_What the task asks:_
Work through the records below and tally every line containing "file". Reply with the total alone.

#####

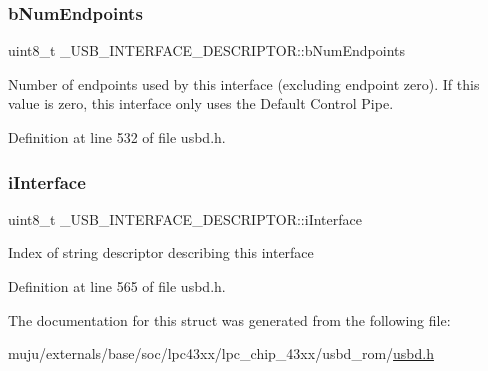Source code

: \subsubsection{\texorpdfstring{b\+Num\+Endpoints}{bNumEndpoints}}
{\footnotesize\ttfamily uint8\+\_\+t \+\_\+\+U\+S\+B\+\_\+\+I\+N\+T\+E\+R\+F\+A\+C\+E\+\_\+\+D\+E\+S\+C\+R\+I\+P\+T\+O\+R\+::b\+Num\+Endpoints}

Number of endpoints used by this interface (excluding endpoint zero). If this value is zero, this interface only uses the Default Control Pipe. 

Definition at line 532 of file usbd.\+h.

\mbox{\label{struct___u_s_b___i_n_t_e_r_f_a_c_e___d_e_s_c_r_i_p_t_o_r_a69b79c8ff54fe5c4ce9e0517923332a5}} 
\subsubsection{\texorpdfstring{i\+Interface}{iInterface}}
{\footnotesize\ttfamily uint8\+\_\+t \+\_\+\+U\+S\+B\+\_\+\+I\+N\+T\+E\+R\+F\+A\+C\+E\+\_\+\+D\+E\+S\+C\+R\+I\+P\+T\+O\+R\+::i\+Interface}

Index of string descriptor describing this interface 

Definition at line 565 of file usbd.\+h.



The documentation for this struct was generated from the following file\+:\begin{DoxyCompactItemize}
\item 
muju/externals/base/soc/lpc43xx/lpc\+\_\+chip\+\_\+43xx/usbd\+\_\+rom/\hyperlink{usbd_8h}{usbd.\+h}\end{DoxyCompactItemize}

#####

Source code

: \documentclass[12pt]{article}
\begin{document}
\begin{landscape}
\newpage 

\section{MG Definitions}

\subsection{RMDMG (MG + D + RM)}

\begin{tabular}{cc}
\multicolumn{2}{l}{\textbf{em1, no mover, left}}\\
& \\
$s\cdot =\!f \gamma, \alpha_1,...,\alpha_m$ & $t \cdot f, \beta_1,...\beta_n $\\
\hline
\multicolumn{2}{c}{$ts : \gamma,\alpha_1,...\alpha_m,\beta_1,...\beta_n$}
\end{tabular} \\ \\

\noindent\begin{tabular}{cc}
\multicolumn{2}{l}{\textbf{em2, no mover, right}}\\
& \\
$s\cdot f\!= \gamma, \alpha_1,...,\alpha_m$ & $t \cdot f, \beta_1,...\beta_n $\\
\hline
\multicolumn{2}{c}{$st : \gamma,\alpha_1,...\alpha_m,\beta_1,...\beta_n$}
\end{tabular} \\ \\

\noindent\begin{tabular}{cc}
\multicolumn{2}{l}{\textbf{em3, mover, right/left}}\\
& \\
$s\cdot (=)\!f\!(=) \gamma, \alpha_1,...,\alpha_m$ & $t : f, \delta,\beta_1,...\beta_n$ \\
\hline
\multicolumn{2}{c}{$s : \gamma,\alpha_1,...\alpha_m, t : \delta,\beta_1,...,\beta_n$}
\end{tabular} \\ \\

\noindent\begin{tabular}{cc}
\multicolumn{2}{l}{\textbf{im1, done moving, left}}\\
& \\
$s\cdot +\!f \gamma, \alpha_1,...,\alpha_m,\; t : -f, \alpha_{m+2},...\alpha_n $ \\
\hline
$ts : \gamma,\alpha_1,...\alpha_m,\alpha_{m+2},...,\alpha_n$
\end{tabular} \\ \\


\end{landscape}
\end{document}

#####

_Result of this exercise:_
3